Nesta viagem visitámos várias escolas e oferecemos material escolar previamente angariado. Um calorzinho p’rà alma ante as condições que presenciamos.
Deslocamo-nos a Sarnath, onde Buda fez a sua primeira pregação e ao fim da tarde assistimos à cerimónia de oferenda de luzes junto ao rio Ganges, em Varanasi.
De madrugada passeamos de barco para apreciar o nascer do sol no rio Ganges, participando da oferenda de flores e luzes. Peregrinos banham-se nas margens do rio ao mesmo tempo que as cinzas dos mortos cremados ali ao lado são lançadas nas águas sagradas.
Já depois do regresso do grupo a Portugal, voltei a Delhi onde fui acolhida por uma gentil família indiana. A minha estreia no couchsurfing. Excelente por sinal. Mais do que uma forma de poupar em alojamento, já que na Ásia tanto este como a alimentação podem ser bem baratos, o CS permite-nos mergulhar directamente na cultura do país em questão. E muitas vezes fazer novos amigos.

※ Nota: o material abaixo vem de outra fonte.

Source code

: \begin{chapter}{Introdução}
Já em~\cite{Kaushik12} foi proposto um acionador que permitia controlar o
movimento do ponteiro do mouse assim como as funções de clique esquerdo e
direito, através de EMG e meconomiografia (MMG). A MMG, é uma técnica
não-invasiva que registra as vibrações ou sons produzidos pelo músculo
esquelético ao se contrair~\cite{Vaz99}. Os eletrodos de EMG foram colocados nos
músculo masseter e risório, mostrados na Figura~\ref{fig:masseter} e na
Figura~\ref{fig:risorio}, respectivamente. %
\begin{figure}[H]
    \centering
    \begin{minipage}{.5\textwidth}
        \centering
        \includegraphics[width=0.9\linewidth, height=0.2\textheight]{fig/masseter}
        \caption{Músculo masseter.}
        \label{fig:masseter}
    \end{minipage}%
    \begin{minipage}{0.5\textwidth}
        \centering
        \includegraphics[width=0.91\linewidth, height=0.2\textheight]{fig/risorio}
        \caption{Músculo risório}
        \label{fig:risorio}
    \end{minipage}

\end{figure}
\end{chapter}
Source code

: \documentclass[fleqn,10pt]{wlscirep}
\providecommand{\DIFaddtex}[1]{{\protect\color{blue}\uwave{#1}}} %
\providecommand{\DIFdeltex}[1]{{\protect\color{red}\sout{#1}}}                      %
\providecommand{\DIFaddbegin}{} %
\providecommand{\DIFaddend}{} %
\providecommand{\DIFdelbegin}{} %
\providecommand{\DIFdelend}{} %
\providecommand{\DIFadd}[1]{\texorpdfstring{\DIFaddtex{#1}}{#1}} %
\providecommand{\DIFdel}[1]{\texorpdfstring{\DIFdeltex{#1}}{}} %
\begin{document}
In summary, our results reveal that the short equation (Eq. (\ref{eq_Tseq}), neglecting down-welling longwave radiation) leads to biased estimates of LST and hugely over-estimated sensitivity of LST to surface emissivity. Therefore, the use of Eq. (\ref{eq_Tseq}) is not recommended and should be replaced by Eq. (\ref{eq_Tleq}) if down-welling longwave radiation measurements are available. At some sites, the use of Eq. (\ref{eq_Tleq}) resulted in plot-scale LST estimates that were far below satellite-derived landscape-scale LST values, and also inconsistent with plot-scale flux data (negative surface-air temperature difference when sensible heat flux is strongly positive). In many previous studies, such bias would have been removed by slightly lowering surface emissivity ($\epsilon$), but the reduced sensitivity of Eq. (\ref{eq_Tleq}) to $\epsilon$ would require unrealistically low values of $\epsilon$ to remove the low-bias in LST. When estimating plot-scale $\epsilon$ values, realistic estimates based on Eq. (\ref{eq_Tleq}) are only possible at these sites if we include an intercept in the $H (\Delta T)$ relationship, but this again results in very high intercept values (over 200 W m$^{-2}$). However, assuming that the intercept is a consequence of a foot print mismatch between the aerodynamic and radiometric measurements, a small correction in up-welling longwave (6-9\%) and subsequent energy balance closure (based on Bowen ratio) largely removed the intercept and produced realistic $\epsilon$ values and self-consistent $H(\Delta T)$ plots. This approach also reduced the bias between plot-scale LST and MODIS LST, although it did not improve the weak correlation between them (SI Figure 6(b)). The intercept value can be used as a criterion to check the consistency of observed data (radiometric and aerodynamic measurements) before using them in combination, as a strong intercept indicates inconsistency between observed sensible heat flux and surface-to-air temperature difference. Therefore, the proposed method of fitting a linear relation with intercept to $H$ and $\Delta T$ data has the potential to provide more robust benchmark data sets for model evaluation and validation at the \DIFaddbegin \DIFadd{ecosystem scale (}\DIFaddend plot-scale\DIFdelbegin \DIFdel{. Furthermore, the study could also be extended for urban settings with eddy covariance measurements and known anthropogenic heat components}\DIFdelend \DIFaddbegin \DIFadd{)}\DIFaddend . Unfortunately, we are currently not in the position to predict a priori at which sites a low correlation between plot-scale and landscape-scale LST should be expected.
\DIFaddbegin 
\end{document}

E de Delhi dei um pulinho a Agra, de comboio, para ver o Taj Mahal nas margens do rio Yamuna. No ano seguinte, regressei à India e fiz uma breve incursão no Rajastão começando por Jaipur.
Observatório Astronómico, Palácio da Cidade, Palácio do Vento
Palácio Amber
Ajmer, Pushkar
Nesse mesmo ano e saindo da fronteira este do Nepal, ingressei na India rumo a Darjeeling, cidade famosa pela sua indústria do chá. A cidade tem uma altitude média de 2130m e fica situada perto do Kanchenjunga, a terceira montanha mais alta do mundo, com 8586m de altitude, situada na cordilheira do Himalaia.
De jipe-táxi, partilhado com outros amigos viajantes, continuei para o Sikkim. Isto foi em Agosto, tempo das monções. A dada altura ficámos horas retidos na estrada devido a um aluimento de terras. Formou-se uma fila de trânsito considerável e nós ficámos precisamente parados na ponte sobre o rio que corria bravo e barrento. As pessoas saíam dos carros e, enquanto a estrada era reparada, aproveitavam para conversar descontraidamente. Ninguém se exalta ou impacienta. Os deslizamentos de terra são frequentes na época, muitas vezes colhendo vidas. Não foi o caso.
O Sikkim é um antigo reino budista situado entre o Nepal e o Butão e faz fronteira, a norte, com a Região Autónoma do Tibete. Foi disputado por nepaleses, butaneses, chineses e tornou-se um protectorado britânico. Foi anexado à Índia em 1975. Ainda assim temos de obter uma autorização especial à entrada neste estado. Mas muito mais limpo e organizado que outros estados indianos.
Gangtok, vista do teleférico, Do-Drul Chorten
Gangtok é a capital e maior cidade deste estado indiano aninhado nos Himalaias. Está a 1437 metros de altitude.
Mosteiros budistas: Rumtek e Enchey
De Siliguri ainda apanhei um autocarro para Jaigoan até à fronteira com o Butão. Só assim me convenci de que realmente a entrada neste país, para os turistas, tem que ser tratada (e bem paga) com antecedência.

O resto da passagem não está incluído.